Examples: QuickSort or MergeSort.

• In both cases the operation of sorting an array is divided into two sub problems that can be solved recursively.
• Both problems are hard to implement iteratively.
• For the Quicksort the task generation is dynamic and the task size is non-uniform.
• For the MergeSort the task generation is static and the task size is uniform.

The MergeSort

• Divides the array in 2, sorts the 2 parts recursively, then merges the arrays.
• The computations are organized in a binary tree.

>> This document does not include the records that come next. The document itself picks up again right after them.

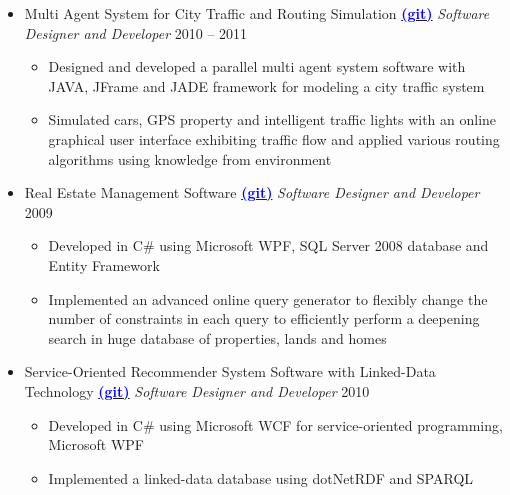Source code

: \documentclass[letter]{res}
\begin{document}
\begin{resume}
\begin{itemize}[leftmargin=-.1in]
			\item Multi Agent System for City Traffic and Routing Simulation {\href{https://github.com/omid55/city_routing_model_jade_mutli_agent_system}{\textbf{\textcolor{blue}{(git)}}}} \newline
			{\sl Software Designer and Developer} \hfill 2010 – 2011\\
			\vspace{-4mm}
			\iflong
			\begin{itemize}
				\item Designed and developed a parallel multi agent system software with JAVA, JFrame and JADE framework for modeling a city traffic system
				\item Simulated cars, GPS property and intelligent traffic lights with an online graphical user interface exhibiting traffic flow and applied various routing algorithms using knowledge from environment
			\end{itemize}
			\fi
			
			\item Real Estate Management Software {\href{https://github.com/omid55/real_state_manager}{\textbf{\textcolor{blue}{(git)}}}}
			\newline
			{\sl Software Designer and Developer} \hfill 2009\\
			\vspace{-4mm}
			\iflong
			\begin{itemize}
				\item Developed in C\# using Microsoft WPF, SQL Server 2008 database and Entity Framework
				\item Implemented an advanced online query generator to flexibly change the number of constraints in each query to efficiently perform a deepening search in huge database of properties, lands and homes
			\end{itemize}
			\fi
			
			\item Service-Oriented Recommender System Software with Linked-Data Technology {\href{https://github.com/omid55/service_oriented_linked_data_based_recommender_system}{\textbf{\textcolor{blue}{(git)}}}}
			\newline
			{\sl Software Designer and Developer} \hfill 2010\\
			\vspace{-4mm}
			\iflong
			\begin{itemize}
				\item Developed in C\# using Microsoft WCF for service-oriented programming, Microsoft WPF
				\item Implemented a linked-data database using dotNetRDF and SPARQL
			\end{itemize}
			\fi
			

\end{itemize}
\end{resume}
\end{document}
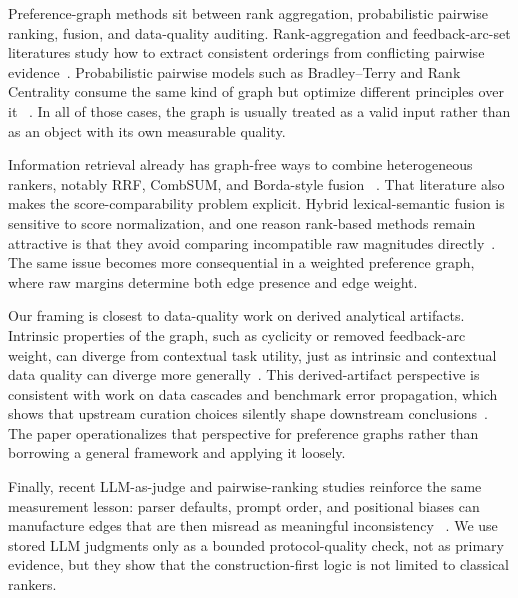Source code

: \documentclass[acmsmall,anonymous,review]{acmart}
\begin{document}
Preference-graph methods sit between rank aggregation, probabilistic
pairwise ranking, fusion, and data-quality auditing. Rank-aggregation and
feedback-arc-set literatures study how to extract consistent orderings from
conflicting pairwise evidence~\cite{dwork2001rank,ailon2008aggregating,kemeny1959mathematics,kenyon2007fewerrors}.
Probabilistic pairwise models such as Bradley--Terry and Rank Centrality
consume the same kind of graph but optimize different principles over it
~\cite{bradley1952rank,negahban2017rankcentrality}. In all of those cases,
the graph is usually treated as a valid input rather than as an object with
its own measurable quality.

Information retrieval already has graph-free ways to combine heterogeneous
rankers, notably RRF, CombSUM, and Borda-style fusion
~\cite{cormack2009rrf,fox1994combination,lee1997analyses}. That literature
also makes the score-comparability problem explicit. Hybrid lexical-semantic
fusion is sensitive to score normalization, and one reason rank-based
methods remain attractive is that they avoid comparing incompatible raw
magnitudes directly~\cite{manmatha2002formal,bruch2023analysis}. The same
issue becomes more consequential in a weighted preference graph, where raw
margins determine both edge presence and edge weight.

Our framing is closest to data-quality work on derived analytical artifacts.
Intrinsic properties of the graph, such as cyclicity or removed feedback-arc
weight, can diverge from contextual task utility, just as intrinsic and
contextual data quality can diverge more generally~\cite{wang1996beyond}.
This derived-artifact perspective is consistent with work on data cascades
and benchmark error propagation, which shows that upstream curation choices
silently shape downstream conclusions~\cite{sambasivan2021datacascades,northcutt2021labelerrors}.
The paper operationalizes that perspective for preference graphs rather than
borrowing a general framework and applying it loosely.

Finally, recent LLM-as-judge and pairwise-ranking studies reinforce the same
measurement lesson: parser defaults, prompt order, and positional biases can
manufacture edges that are then misread as meaningful inconsistency
~\cite{sun-etal-2023-chatgpt,qin-etal-2024-large,zheng2023judging,shi2025judging,zeng2024llmrankfusion}.
We use stored LLM judgments only as a bounded protocol-quality check, not as
primary evidence, but they show that the construction-first logic is not
limited to classical rankers.
\end{document}
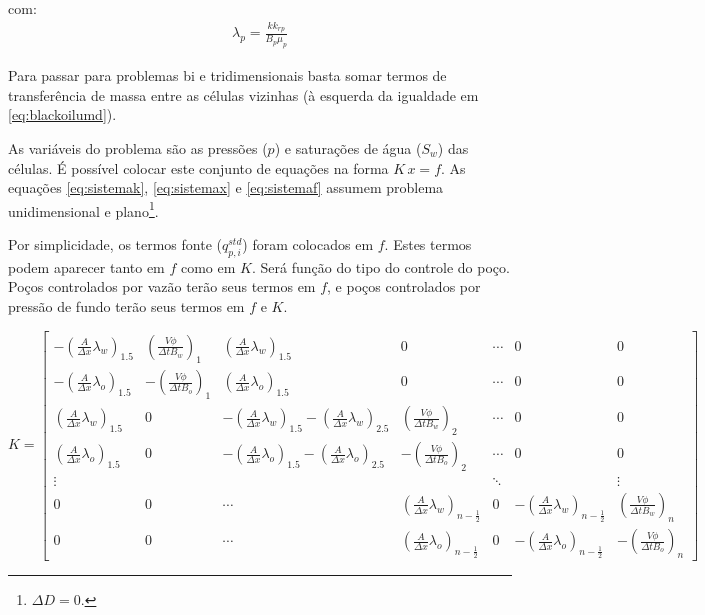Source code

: \documentclass[final,5p]{elsarticle}
\numberwithin{equation}{section}
\begin{document}
        \noindent com:
        \begin{align}
            \lambda_p = \frac{k k_{rp}}{B_p \mu_p} \nonumber
        \end{align}

        Para passar para problemas bi e tridimensionais basta somar termos de transferência de massa entre as células vizinhas (à esquerda da igualdade em \ref{eq:blackoilumd}).

        As variáveis do problema são as pressões ($p$) e saturações de água ($S_w$) das células. É possível colocar este conjunto de equações na forma $K\,x=f$. As equações \ref{eq:sistemak}, \ref{eq:sistemax} e \ref{eq:sistemaf} assumem problema unidimensional e plano\footnote{$\Delta D = 0$.}.

        Por simplicidade, os termos fonte ($q^{std}_{p,i}$) foram colocados em $f$. Estes termos podem aparecer tanto em $f$ como em $K$. Será função do tipo do controle do poço. Poços controlados por vazão terão seus termos em $f$, e poços controlados por pressão de fundo terão seus termos em $f$ e $K$.

        \begin{figure*}
        \begin{equation}
            K =
            \begin{bmatrix}
                    -\left( \frac{A}{\Delta x} \lambda_w \right)_{1.5} &  \left(\frac{V \phi}{\Delta t B_w}\right)_1 & \left( \frac{A}{\Delta x} \lambda_w \right)_{1.5} & 0 & \cdots & 0 & 0 \\
                    -\left( \frac{A}{\Delta x} \lambda_o \right)_{1.5} & -\left(\frac{V \phi}{\Delta t B_o}\right)_1 & \left( \frac{A}{\Delta x} \lambda_o \right)_{1.5} & 0 & \cdots & 0 & 0 \\

                    \left( \frac{A}{\Delta x} \lambda_w \right)_{1.5} & 0 & -\left( \frac{A}{\Delta x} \lambda_w \right)_{1.5}-\left( \frac{A}{\Delta x} \lambda_w \right)_{2.5} &  \left(\frac{V \phi}{\Delta t B_w}\right)_2 & \cdots & 0 & 0 \\
                    \left( \frac{A}{\Delta x} \lambda_o \right)_{1.5} & 0 & -\left( \frac{A}{\Delta x} \lambda_o \right)_{1.5}-\left( \frac{A}{\Delta x} \lambda_o \right)_{2.5} & -\left(\frac{V \phi}{\Delta t B_o}\right)_2 & \cdots & 0  & 0 \\

                    \vdots     &     &      &  & \ddots &  & \vdots \\
                    0 & 0 & \cdots & \left( \frac{A}{\Delta x} \lambda_w \right)_{n-\frac{1}{2}} &  0 & -\left( \frac{A}{\Delta x} \lambda_w \right)_{n-\frac{1}{2}} &  \left(\frac{V \phi}{\Delta t B_w}\right)_n \\
                    0 & 0 & \cdots & \left( \frac{A}{\Delta x} \lambda_o \right)_{n-\frac{1}{2}} &  0 & -\left( \frac{A}{\Delta x} \lambda_o \right)_{n-\frac{1}{2}} & -\left(\frac{V \phi}{\Delta t B_o}\right)_n
            \end{bmatrix}
            \label{eq:sistemak}
        \end{equation}
        \end{figure*}
\end{document}
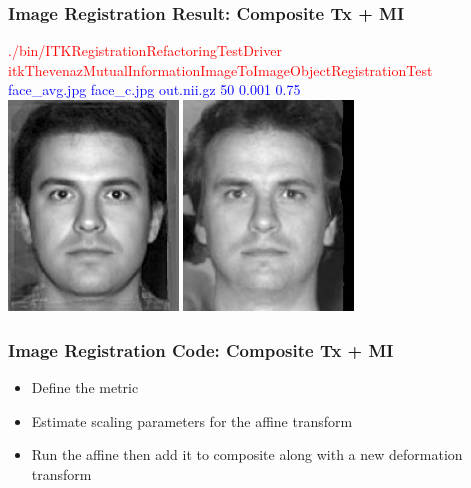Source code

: \begin{frame}
\frametitle{Image Registration Result: Composite Tx + MI}
\textcolor{red}{./bin/ITKRegistrationRefactoringTestDriver itkThevenazMutualInformationImageToImageObjectRegistrationTest }\\
\textcolor{blue}{face\_avg.jpg face\_c.jpg out.nii.gz  50 0.001 0.75 }\\
\includegraphics[height=2.2in]{../Art/face_avg.jpg}
\includegraphics[height=2.2in]{../Art/face_c_to_face_avg.jpg}
\end{frame}

\begin{frame}
\frametitle{Image Registration Code: Composite Tx + MI}
\begin{itemize}
\item Define the metric
\item Estimate scaling parameters for the affine transform
\item Run the affine then add it to composite along with a new
  deformation transform
\end{itemize}
\end{frame}


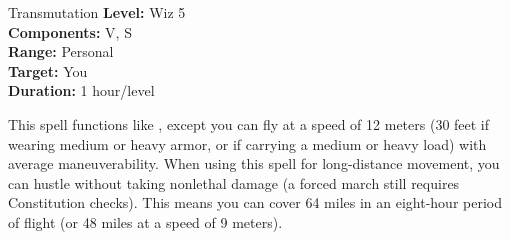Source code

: {Transmutation}
{
	\textbf{Level:}
	Wiz 5\\
	\textbf{Components:}
	V, S\\
	\textbf{Range:}
	Personal\\
	\textbf{Target:}
	You\\
	\textbf{Duration:}
	1 hour/level\\
}
{
	This spell functions like , except you can fly at a speed of 12 meters (30 feet if wearing medium or heavy armor, or if carrying a medium or heavy load) with average maneuverability. When using this spell for long-distance movement, you can hustle without taking nonlethal damage (a forced march still requires Constitution checks). This means you can cover 64 miles in an eight-hour period of flight (or 48 miles at a speed of 9 meters).

}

• Each process receives an array to sort from the parent (except for the master).
• The process divides the array in 2 and sends the halves to the children.
• After the children are done computing, they send the sorted arrays back to the parent.
• The parent performed the merge and sends the array back up in the tree.

Sequential MergeSort

void merge_sort(int a[], int first, int last, int aux[])
{
   if (last <= first)
      return;
   int mid = (first+last)/2;
   merge_sort(a, first, mid, aux);
   merge_sort(a, mid+1, last, aux);
   merge_arrays(a, first, mid, a, mid+1, last, aux, first, last);
   for (int i=first; i<=last; i++)
      a[i] = aux[i];
}

void merge_arrays(int a[], int afirst, int alast, int b[], int
bfirst, int blast, int c[], int cfirst, int clast)
{ // skip verification of size of c.
   int i=afirst, j=bfirst, k=cfirst;
   while (i<=alast && j<=blast) {
      if (a[i] < b[j])
         c[k++] = a[i++];
      else
         c[k++] = b[j++];
   }
   while (i<=alast)
      c[k++] = a[i++];
   while (j<=blast) 
      c[k++] = b[j++];
}

Parallel MergeSort

void parallel_merge_sort() 
{
   if (proc_id > 0) {
      Recv(size, parent);
      Recv(a, size, parent);
   } 
   mid = size/2;
   if (both children) {
      Send(mid, child1);
      Send(size-mid, child2);
      Send(a, mid, child1);
      Send(a+mid, size-mid, child2);
      Recv(a, mid, child1);
      Recv(a+mid, size-mid, child2);
      merge_arrays(a, 0, mid, a, mid+1, size, aux, 0, size);
      // declare aux local
      for (int i=first; i<=last; i++)
         a[i] = aux[i];
   }
   else
      merge_sort(a, 0, size);
   if (proc_id > 0)
      Send(a, size, parent); 
}

Data Decomposition

• Input, output, or intermediate data decomposition.
• Input: if each output is described as a function of the input directly. Some combination of the individual results may be necessary.
• Output data decomposition: if it applies, it can result in less communication.
• Intermediate data decomposition more rare.
• Owner computes rules: the process that owns a part of the data performs all the computations related to it.